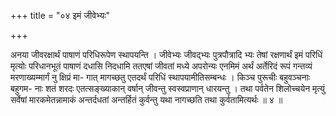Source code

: +++
title = "०४ इमं जीवेभ्यः"

+++

अनया जीवरक्षार्थं पाषाणं परिधिरूपेण स्थापयन्ति । जीवेभ्यः जीवद्भ्यः पुत्रपौत्रादि भ्यः तेषां रक्षणार्थं इमं परिधिं मृत्योः परिधानभूतं पाषाणं दधासि निदधामि ततएषां जीवतां मध्ये अपरोन्यः एनमिमं अर्थं अर्तेरिदं रूपं गन्तव्यं मरणाख्यम्मार्गं नु क्षिप्रं मा- गात् मागच्छतु एतदर्थं परिधिं स्थापयामीतिसम्बन्धः । किञ्च पुरूचीः बहुवञ्चनाः बहुगम- नाः शतं शरदः एतत्सङ्ख्याकान् वर्षान् जीवन्तु स्वस्वप्राणान् धारयन्तु । तथा पर्वतेन शिलोच्चयेन मृत्युं सर्वेषां मारकमेतन्नामाकं अन्तर्दधतां अन्तर्हितं कुर्वन्तु यथा नागच्छति तथा कुर्वतामित्यर्थः ॥ ४ ॥
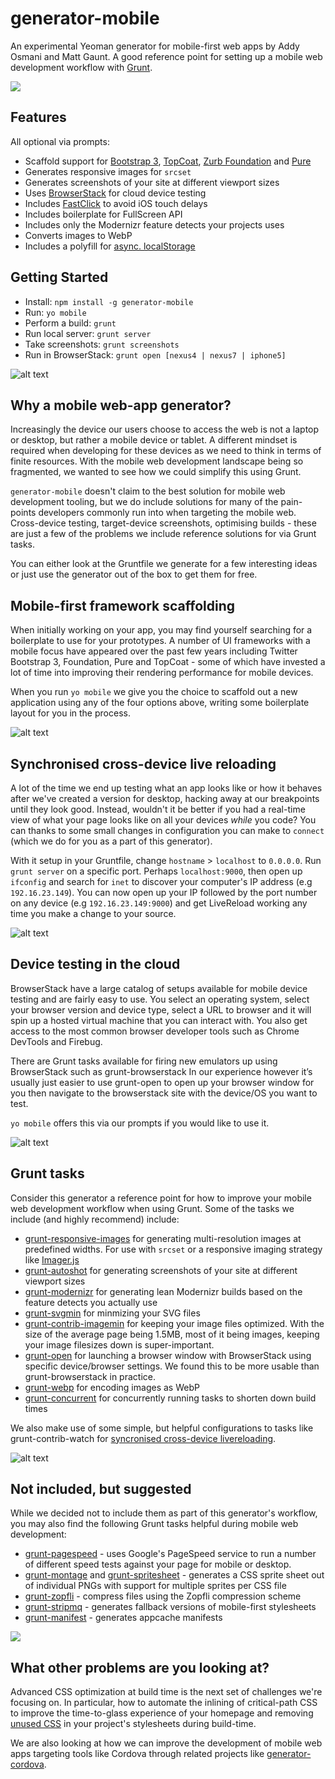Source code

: generator-mobile
================

An experimental Yeoman generator for mobile-first web apps by Addy Osmani and Matt Gaunt. A good reference point for setting up a mobile web development workflow with [Grunt](http://gruntjs.com).

![](http://i.imgur.com/8nNZIg7.png)

## Features

All optional via prompts:

* Scaffold support for [Bootstrap 3](http://getbootstrap.com), [TopCoat](http://topcoat.io), [Zurb Foundation](http://foundation.zurb.com/) and [Pure](http://purecss.io/)
* Generates responsive images for `srcset`
* Generates screenshots of your site at different viewport sizes
* Uses [BrowserStack](http://browserstack.com) for cloud device testing
* Includes [FastClick](https://github.com/ftlabs/fastclick) to avoid iOS touch delays
* Includes boilerplate for FullScreen API
* Includes only the Modernizr feature detects your projects uses
* Converts images to WebP
* Includes a polyfill for [async. localStorage](https://github.com/slightlyoff/async-local-storage)


## Getting Started

- Install: `npm install -g generator-mobile`
- Run: `yo mobile`
- Perform a build: `grunt`
- Run local server: `grunt server`
- Take screenshots: `grunt screenshots`
- Run in BrowserStack: `grunt open [nexus4 | nexus7 | iphone5]`

![alt text](http://i.imgur.com/OAbqaZf.png "Screenshots Example")


## Why a mobile web-app generator?

Increasingly the device our users choose to access the web is not a laptop or desktop, but rather a mobile device or tablet. A different mindset is required when developing for these devices as we need to think in terms of finite resources. With the mobile web development landscape being so fragmented, we wanted to see how we could simplify this using Grunt.

`generator-mobile` doesn't claim to the best solution for mobile web development tooling, but we do include solutions for many of the pain-points developers commonly run into when targeting the mobile web. Cross-device testing, target-device screenshots, optimising builds - these are just a few of the problems we include reference solutions for via Grunt tasks.

You can either look at the Gruntfile we generate for a few interesting ideas or just use the generator out of the box to get them for free.

## Mobile-first framework scaffolding

When initially working on your app, you may find yourself searching for a boilerplate to use for your prototypes. A number of UI frameworks with a mobile focus have appeared over the past few years including Twitter Bootstrap 3, Foundation, Pure and TopCoat - some of which have invested a lot of time into improving their rendering performance for mobile devices.

When you run `yo mobile` we give you the choice to scaffold out a new application using any of the four options above, writing some boilerplate layout for you in the process.

![alt text](http://i.imgur.com/QreXs0rl.jpg "Mobile First Frameworks")

## Synchronised cross-device live reloading

A lot of the time we end up testing what an app looks like or how it behaves after we've created a version for desktop, hacking away at our breakpoints until they look good. Instead, wouldn't it be better if you had a real-time view of what your page looks like on all your devices *while* you code? You can thanks to some small changes in configuration you can make to `connect` (which we do for you as a part of this generator).

With it setup in your Gruntfile, change `hostname` > `localhost` to `0.0.0.0`. Run `grunt server` on a specific port. Perhaps `localhost:9000`, then open up `ifconfig` and search for `inet` to discover your computer's IP address (e.g `192.16.23.149`). You can now open up your IP followed by the port number on any device (e.g `192.16.23.149:9000`) and get LiveReload working any time you make a change to your source.

![alt text](http://i.imgur.com/lypd4xQ.gif "Live Reload Example")

## Device testing in the cloud

BrowserStack have a large catalog of setups available for mobile device testing and are fairly easy to use. You select an operating system, select your browser version and device type, select a URL to browser and it will spin up a hosted virtual machine that you can interact with. You also get access to the most common browser developer tools such as Chrome DevTools and Firebug.

There are Grunt tasks available for firing new emulators up using BrowserStack such as grunt-browserstack In our experience however it’s usually just easier to use grunt-open to open up your browser window for you then navigate to the browserstack site with the device/OS you want to test. 

`yo mobile` offers this via our prompts if you would like to use it.

![alt text](http://i.imgur.com/ptpnQVR.gif "Browser Stack Demo")

## Grunt tasks

Consider this generator a reference point for how to improve your mobile web development workflow when using Grunt.  Some of the tasks we include (and highly recommend) include:

* [grunt-responsive-images](https://npmjs.org/package/grunt-responsive-images) for generating multi-resolution images at predefined widths. For use with `srcset` or a responsive imaging strategy like [Imager.js](https://github.com/BBC-News/Imager.js/)
* [grunt-autoshot](https://npmjs.org/package/grunt-autoshot) for generating screenshots of your site at different viewport sizes
* [grunt-modernizr](https://npmjs.org/package/grunt-modernizr) for generating lean Modernizr builds based on the feature detects you actually use
* [grunt-svgmin](https://npmjs.org/package/grunt-svgmin) for minmizing your SVG files
* [grunt-contrib-imagemin](https://npmjs.org/package/grunt-contrib-imagemin) for keeping your image files optimized. With the size of the average page being 1.5MB, most of it being images, keeping your image filesizes down is super-important.
* [grunt-open](https://npmjs.org/package/grunt-open) for launching a browser window with BrowserStack using specific device/browser settings. We found this to be more usable than grunt-browserstack in practice.
* [grunt-webp](https://npmjs.org/package/grunt-webp) for encoding images as WebP
* [grunt-concurrent](https://npmjs.org/package/grunt-concurrent) for concurrently running tasks to shorten down build times

We also make use of some simple, but helpful configurations to tasks like grunt-contrib-watch for [syncronised cross-device livereloading](http://blog.mattbailey.co/post/50337824984/grunt-synchronised-testing-between-browsers-devices).

![alt text](http://i.imgur.com/qBMKtGul.gif "Live Reload Across Devices Example")

## Not included, but suggested

While we decided not to include them as part of this generator's workflow, you may also find the following Grunt tasks helpful during mobile web development:

* [grunt-pagespeed](https://github.com/jrcryer/grunt-pagespeed) - uses Google's PageSpeed service to run a number of different speed tests against your page for mobile or desktop.
* [grunt-montage](https://github.com/globaldev/grunt-montage) and [grunt-spritesheet](https://github.com/nicholasstephan/grunt-spritesheet) - generates a CSS sprite sheet out of individual PNGs with support for multiple sprites per CSS file
* [grunt-zopfli](https://github.com/mathiasbynens/grunt-zopfli) - compress files using the Zopfli compression scheme
* [grunt-stripmq](https://github.com/jtangelder/grunt-stripmq) - generates fallback versions of mobile-first stylesheets
* [grunt-manifest](https://github.com/gunta/grunt-manifest) - generates appcache manifests

![](http://i.imgur.com/LBkkq61.png)

## What other problems are you looking at?

Advanced CSS optimization at build time is the next set of challenges we're focusing on. In particular, how to automate the inlining of critical-path CSS to improve the time-to-glass experience of your homepage and removing [unused CSS](https://github.com/addyosmani/grunt-uncss) in your project's stylesheets during build-time.

We are also looking at how we can improve the development of mobile web apps targeting tools like Cordova through related projects like [generator-cordova](https://github.com/dangeross/generator-cordova).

What needs to be done – Could you print the whole listing again, exactly, leaving the pictures out?

Finished exercise –
Source code

: +++
title = "०४ इमं जीवेभ्यः"

+++

अनया जीवरक्षार्थं पाषाणं परिधिरूपेण स्थापयन्ति । जीवेभ्यः जीवद्भ्यः पुत्रपौत्रादि भ्यः तेषां रक्षणार्थं इमं परिधिं मृत्योः परिधानभूतं पाषाणं दधासि निदधामि ततएषां जीवतां मध्ये अपरोन्यः एनमिमं अर्थं अर्तेरिदं रूपं गन्तव्यं मरणाख्यम्मार्गं नु क्षिप्रं मा- गात् मागच्छतु एतदर्थं परिधिं स्थापयामीतिसम्बन्धः । किञ्च पुरूचीः बहुवञ्चनाः बहुगम- नाः शतं शरदः एतत्सङ्ख्याकान् वर्षान् जीवन्तु स्वस्वप्राणान् धारयन्तु । तथा पर्वतेन शिलोच्चयेन मृत्युं सर्वेषां मारकमेतन्नामाकं अन्तर्दधतां अन्तर्हितं कुर्वन्तु यथा नागच्छति तथा कुर्वतामित्यर्थः ॥ ४ ॥
Source code

: generator-mobile
================

An experimental Yeoman generator for mobile-first web apps by Addy Osmani and Matt Gaunt. A good reference point for setting up a mobile web development workflow with [Grunt](http://gruntjs.com).

![](http://i.imgur.com/8nNZIg7.png)

## Features

All optional via prompts:

* Scaffold support for [Bootstrap 3](http://getbootstrap.com), [TopCoat](http://topcoat.io), [Zurb Foundation](http://foundation.zurb.com/) and [Pure](http://purecss.io/)
* Generates responsive images for `srcset`
* Generates screenshots of your site at different viewport sizes
* Uses [BrowserStack](http://browserstack.com) for cloud device testing
* Includes [FastClick](https://github.com/ftlabs/fastclick) to avoid iOS touch delays
* Includes boilerplate for FullScreen API
* Includes only the Modernizr feature detects your projects uses
* Converts images to WebP
* Includes a polyfill for [async. localStorage](https://github.com/slightlyoff/async-local-storage)


## Getting Started

- Install: `npm install -g generator-mobile`
- Run: `yo mobile`
- Perform a build: `grunt`
- Run local server: `grunt server`
- Take screenshots: `grunt screenshots`
- Run in BrowserStack: `grunt open [nexus4 | nexus7 | iphone5]`

![alt text](http://i.imgur.com/OAbqaZf.png "Screenshots Example")


## Why a mobile web-app generator?

Increasingly the device our users choose to access the web is not a laptop or desktop, but rather a mobile device or tablet. A different mindset is required when developing for these devices as we need to think in terms of finite resources. With the mobile web development landscape being so fragmented, we wanted to see how we could simplify this using Grunt.

`generator-mobile` doesn't claim to the best solution for mobile web development tooling, but we do include solutions for many of the pain-points developers commonly run into when targeting the mobile web. Cross-device testing, target-device screenshots, optimising builds - these are just a few of the problems we include reference solutions for via Grunt tasks.

You can either look at the Gruntfile we generate for a few interesting ideas or just use the generator out of the box to get them for free.

## Mobile-first framework scaffolding

When initially working on your app, you may find yourself searching for a boilerplate to use for your prototypes. A number of UI frameworks with a mobile focus have appeared over the past few years including Twitter Bootstrap 3, Foundation, Pure and TopCoat - some of which have invested a lot of time into improving their rendering performance for mobile devices.

When you run `yo mobile` we give you the choice to scaffold out a new application using any of the four options above, writing some boilerplate layout for you in the process.

![alt text](http://i.imgur.com/QreXs0rl.jpg "Mobile First Frameworks")

## Synchronised cross-device live reloading

A lot of the time we end up testing what an app looks like or how it behaves after we've created a version for desktop, hacking away at our breakpoints until they look good. Instead, wouldn't it be better if you had a real-time view of what your page looks like on all your devices *while* you code? You can thanks to some small changes in configuration you can make to `connect` (which we do for you as a part of this generator).

With it setup in your Gruntfile, change `hostname` > `localhost` to `0.0.0.0`. Run `grunt server` on a specific port. Perhaps `localhost:9000`, then open up `ifconfig` and search for `inet` to discover your computer's IP address (e.g `192.16.23.149`). You can now open up your IP followed by the port number on any device (e.g `192.16.23.149:9000`) and get LiveReload working any time you make a change to your source.

![alt text](http://i.imgur.com/lypd4xQ.gif "Live Reload Example")

## Device testing in the cloud

BrowserStack have a large catalog of setups available for mobile device testing and are fairly easy to use. You select an operating system, select your browser version and device type, select a URL to browser and it will spin up a hosted virtual machine that you can interact with. You also get access to the most common browser developer tools such as Chrome DevTools and Firebug.

There are Grunt tasks available for firing new emulators up using BrowserStack such as grunt-browserstack In our experience however it’s usually just easier to use grunt-open to open up your browser window for you then navigate to the browserstack site with the device/OS you want to test. 

`yo mobile` offers this via our prompts if you would like to use it.

![alt text](http://i.imgur.com/ptpnQVR.gif "Browser Stack Demo")

## Grunt tasks

Consider this generator a reference point for how to improve your mobile web development workflow when using Grunt.  Some of the tasks we include (and highly recommend) include:

* [grunt-responsive-images](https://npmjs.org/package/grunt-responsive-images) for generating multi-resolution images at predefined widths. For use with `srcset` or a responsive imaging strategy like [Imager.js](https://github.com/BBC-News/Imager.js/)
* [grunt-autoshot](https://npmjs.org/package/grunt-autoshot) for generating screenshots of your site at different viewport sizes
* [grunt-modernizr](https://npmjs.org/package/grunt-modernizr) for generating lean Modernizr builds based on the feature detects you actually use
* [grunt-svgmin](https://npmjs.org/package/grunt-svgmin) for minmizing your SVG files
* [grunt-contrib-imagemin](https://npmjs.org/package/grunt-contrib-imagemin) for keeping your image files optimized. With the size of the average page being 1.5MB, most of it being images, keeping your image filesizes down is super-important.
* [grunt-open](https://npmjs.org/package/grunt-open) for launching a browser window with BrowserStack using specific device/browser settings. We found this to be more usable than grunt-browserstack in practice.
* [grunt-webp](https://npmjs.org/package/grunt-webp) for encoding images as WebP
* [grunt-concurrent](https://npmjs.org/package/grunt-concurrent) for concurrently running tasks to shorten down build times

We also make use of some simple, but helpful configurations to tasks like grunt-contrib-watch for [syncronised cross-device livereloading](http://blog.mattbailey.co/post/50337824984/grunt-synchronised-testing-between-browsers-devices).

![alt text](http://i.imgur.com/qBMKtGul.gif "Live Reload Across Devices Example")

## Not included, but suggested

While we decided not to include them as part of this generator's workflow, you may also find the following Grunt tasks helpful during mobile web development:

* [grunt-pagespeed](https://github.com/jrcryer/grunt-pagespeed) - uses Google's PageSpeed service to run a number of different speed tests against your page for mobile or desktop.
* [grunt-montage](https://github.com/globaldev/grunt-montage) and [grunt-spritesheet](https://github.com/nicholasstephan/grunt-spritesheet) - generates a CSS sprite sheet out of individual PNGs with support for multiple sprites per CSS file
* [grunt-zopfli](https://github.com/mathiasbynens/grunt-zopfli) - compress files using the Zopfli compression scheme
* [grunt-stripmq](https://github.com/jtangelder/grunt-stripmq) - generates fallback versions of mobile-first stylesheets
* [grunt-manifest](https://github.com/gunta/grunt-manifest) - generates appcache manifests

![](http://i.imgur.com/LBkkq61.png)

## What other problems are you looking at?

Advanced CSS optimization at build time is the next set of challenges we're focusing on. In particular, how to automate the inlining of critical-path CSS to improve the time-to-glass experience of your homepage and removing [unused CSS](https://github.com/addyosmani/grunt-uncss) in your project's stylesheets during build-time.

We are also looking at how we can improve the development of mobile web apps targeting tools like Cordova through related projects like [generator-cordova](https://github.com/dangeross/generator-cordova).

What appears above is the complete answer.